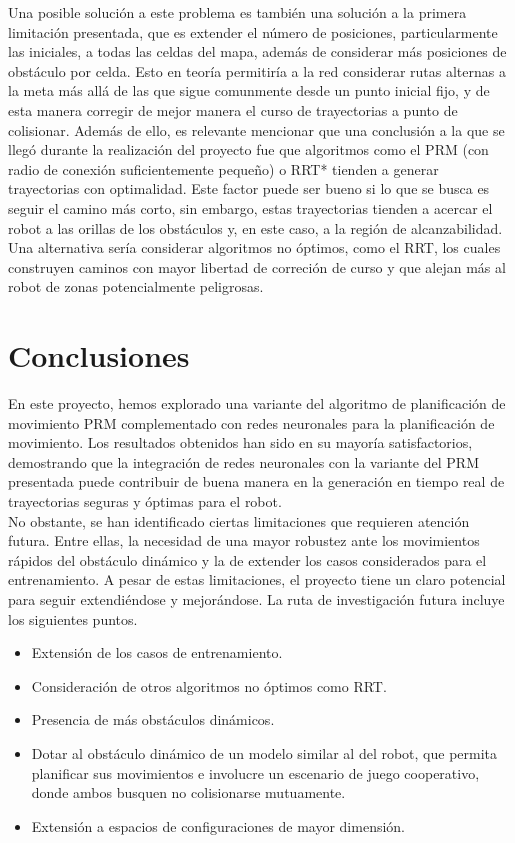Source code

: \documentclass[spanish,mexico]{article}
\numberwithin{equation}{section}
\theoremstyle{definition}
\theoremstyle{remark}
\begin{document}
Una posible solución a este problema es también una solución a la primera limitación presentada, que es extender el número de posiciones, particularmente las iniciales, a todas las celdas del mapa, además de considerar más posiciones de obstáculo por celda. Esto en teoría permitiría a la red considerar rutas alternas a la meta más allá de las que sigue comunmente desde un punto inicial fijo, y de esta manera corregir de mejor manera el curso de trayectorias a punto de colisionar. Además de ello, es relevante mencionar que una conclusión a la que se llegó durante la realización del proyecto \cite{Verano} fue que algoritmos como el PRM (con radio de conexión suficientemente pequeño) o RRT* tienden a generar trayectorias con optimalidad. Este factor puede ser bueno si lo que se busca es seguir el camino más corto, sin embargo, estas trayectorias tienden a acercar el robot a las orillas de los obstáculos y, en este caso, a la región de alcanzabilidad. Una alternativa sería considerar algoritmos no óptimos, como el RRT, los cuales construyen caminos con mayor libertad de correción de curso y que alejan más al robot de zonas potencialmente peligrosas.   

\section{Conclusiones}
En este proyecto, hemos explorado una variante del algoritmo de planificación de movimiento PRM complementado con redes neuronales para la planificación de movimiento. Los resultados obtenidos han sido en su mayoría satisfactorios, demostrando que la integración de redes neuronales con la variante del PRM presentada puede contribuir de buena manera en la generación en tiempo real de trayectorias seguras y óptimas para el robot.\\

No obstante, se han identificado ciertas limitaciones que requieren atención futura. Entre ellas, la necesidad de una mayor robustez ante los movimientos rápidos del obstáculo dinámico y la de extender los casos considerados para el entrenamiento. A pesar de estas limitaciones, el proyecto tiene un claro potencial para seguir extendiéndose y mejorándose. La ruta de investigación futura incluye los siguientes puntos.

\begin{itemize}
\item Extensión de los casos de entrenamiento.
\item Consideración de otros algoritmos no óptimos como RRT.
\item Presencia de más obstáculos dinámicos.
\item Dotar al obstáculo dinámico de un modelo similar al del robot, que permita planificar sus movimientos e involucre un escenario de juego cooperativo, donde ambos busquen no colisionarse mutuamente. 
\item Extensión a espacios de configuraciones de mayor dimensión.
\end{itemize}
\end{document}
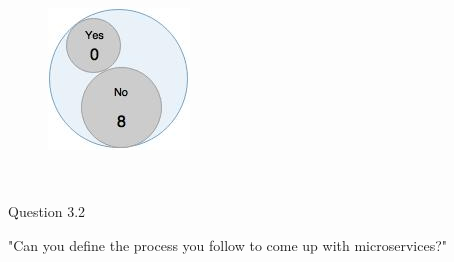 \begin{figure}[H]
\begin{center}
\includegraphics[scale=0.5]{figures/question3_1}
\label{fig:hybris_architecture/interview/question3-1}
\end{center}
\end{figure}
\\
\begin{shaded} Question 3.2 \end{shaded} \label{question:hybris_architecture/interview/question_3.2}
"Can you define the process you follow to come up with microservices?"
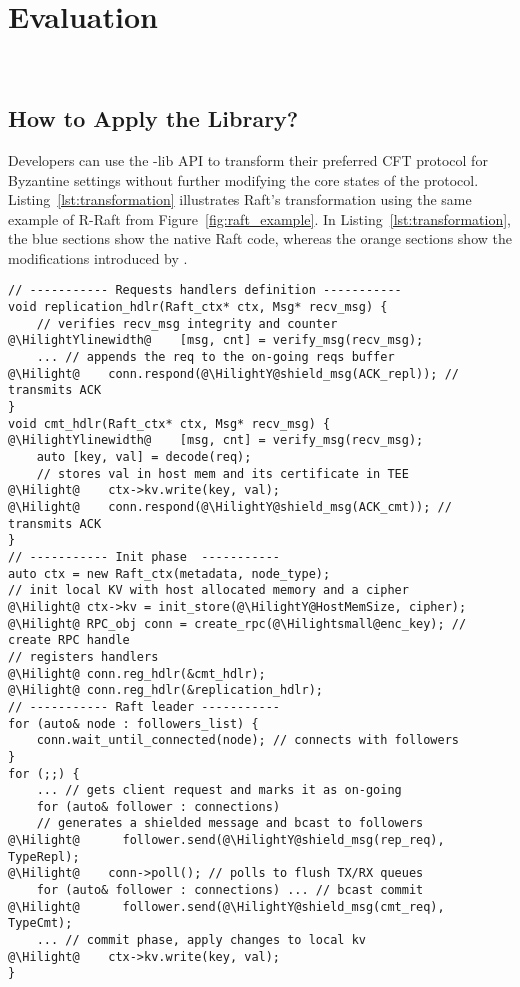 \section{Evaluation}~\label{sec:eval}
\vspace{-15pt}
\subsection{How to Apply the \projecttitle{} Library?} Developers can use the \projecttitle{}-lib API to transform their preferred CFT protocol for Byzantine settings without further modifying the core states of the protocol. Listing~\ref{lst:transformation} illustrates Raft's transformation using the same example of R-Raft from Figure~\ref{fig:raft_example}.  In Listing~\ref{lst:transformation}, the blue sections show the native Raft code, whereas the orange sections show the modifications introduced by \projecttitle{}.
\vspace{10pt}



\begin{lstlisting}[frame=h,style=customc,
                    label={lst:transformation},
                    caption= Raft transformation using \projecttitle{}: blue sections (native Raft) and orange sections (\projecttitle additions).]
// ----------- Requests handlers definition -----------
void replication_hdlr(Raft_ctx* ctx, Msg* recv_msg) {
    // verifies recv_msg integrity and counter
@\HilightYlinewidth@    [msg, cnt] = verify_msg(recv_msg);
    ... // appends the req to the on-going reqs buffer
@\Hilight@    conn.respond(@\HilightY@shield_msg(ACK_repl)); // transmits ACK
}
void cmt_hdlr(Raft_ctx* ctx, Msg* recv_msg) {
@\HilightYlinewidth@    [msg, cnt] = verify_msg(recv_msg);
    auto [key, val] = decode(req);
    // stores val in host mem and its certificate in TEE
@\Hilight@    ctx->kv.write(key, val);  
@\Hilight@    conn.respond(@\HilightY@shield_msg(ACK_cmt)); // transmits ACK
}
// ----------- Init phase  -----------
auto ctx = new Raft_ctx(metadata, node_type); 
// init local KV with host allocated memory and a cipher
@\Hilight@ ctx->kv = init_store(@\HilightY@HostMemSize, cipher); 
@\Hilight@ RPC_obj conn = create_rpc(@\Hilightsmall@enc_key); // create RPC handle
// registers handlers
@\Hilight@ conn.reg_hdlr(&cmt_hdlr);
@\Hilight@ conn.reg_hdlr(&replication_hdlr);
// ----------- Raft leader -----------
for (auto& node : followers_list) {
    conn.wait_until_connected(node); // connects with followers
}
for (;;) {
    ... // gets client request and marks it as on-going
    for (auto& follower : connections) 
    // generates a shielded message and bcast to followers
@\Hilight@      follower.send(@\HilightY@shield_msg(rep_req), TypeRepl);    
@\Hilight@    conn->poll(); // polls to flush TX/RX queues 
    for (auto& follower : connections) ... // bcast commit
@\Hilight@      follower.send(@\HilightY@shield_msg(cmt_req), TypeCmt);
    ... // commit phase, apply changes to local kv
@\Hilight@    ctx->kv.write(key, val); 
}
\end{lstlisting}

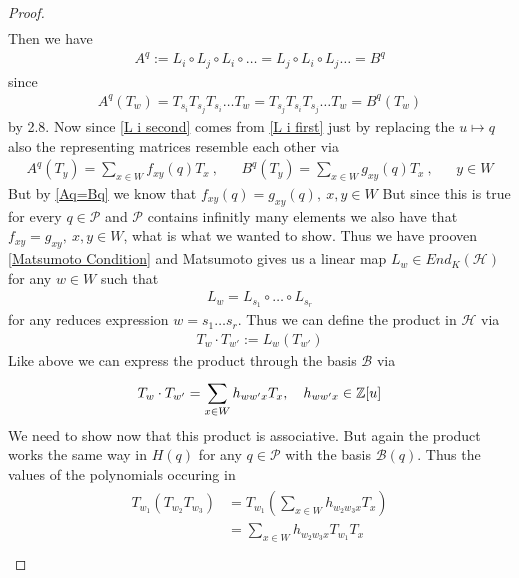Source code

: \documentclass[]{article}
\begin{document}
\begin{proof}
\begin{align}
        \label{L i second}
    \end{align}
    Then we have
    \begin{align}
        A^q:= L_i\circ L_j \circ L_i \circ \dots = L_j \circ L_i \circ L_j  \dots = B^q 
        \label{Aq=Bq}
    \end{align}
    since 
    \begin{align*}
        A^q(T_w)=T_{s_i}T_{s_j}T_{s_i}\dots T_w = T_{s_j}T_{s_i}T_{s_j} \dots T_w = B^q(T_w)
    \end{align*}
    by 2.8. Now since \eqref{L i second} comes from \eqref{L i first} just by replacing the \(u \mapsto q\) also the representing matrices 
    resemble each other via
    \begin{align*}
        A^q(T_y)=\sum_{x \in W}^{} f_{xy}(q) T_x \ , &&  B^q(T_y)=\sum_{x \in W}^{} g_{xy}(q) T_x \ , &&y \in W
    \end{align*}
    But by \eqref{Aq=Bq} we know that \(f_{xy}(q)=g_{xy}(q), \ x,y \in W\) But since this is true for every \(q \in \mathscr{P}\) 
    and \(\mathscr{P}\) contains infinitly many elements we also have that \(f_{xy}=g_{xy}, \ x,y \in W\), what is what we wanted to show.
    Thus we have prooven \eqref{Matsumoto Condition} and Matsumoto gives us a linear map \(L_w \in End_K(\mathscr{H})\) for any \(w \in W\)
    such that
    \begin{align*}
        L_w = L_{s_1} \circ \dots \circ L_{s_r}
    \end{align*}
    for any reduces expression \(w = s_1 \dots s_r\). Thus we can define the product in \(\mathscr{H}\) via
    \begin{align*}
        T_w \cdot T_{w'} := L_w(T_{w'})
    \end{align*}
    Like above we can express the product through the basis \(\mathscr{B}\) via
    \begin{align*}
        T_w \cdot T_{w'} = \sum_{x \in W}^{} h_{ww'x}T_x, \quad h_{ww'x} \in {\mathbb{Z}}[u]
    \end{align*}
    We need to show now that this product is associative. But again the product works the same way in 
    \(H(q)\) for any \(q \in \mathscr{P}\) with the basis \(\mathscr{B}(q)\).
    Thus the values of the polynomials occuring in 
    \begin{align}
        \begin{split}
            T_{w_1}(T_{w_2}T_{w_3})&=T_{w_1} \left(\sum_{x \in W}^{} h_{w_2w_3x}T_x\right) \\
            &= \sum_{x \in W}^{} h_{w_2w_3x} T_{w_1}T_x \\

\end{split}
\end{align}
\end{proof}
\end{document}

■ ■ ■

▶ **Work instruction**: All lines in the listing above that contain "define" should be shown.

▶ **Output**:
"Can you define the process you follow to come up with microservices?"
    for any reduces expression \(w = s_1 \dots s_r\). Thus we can define the product in \(\mathscr{H}\) via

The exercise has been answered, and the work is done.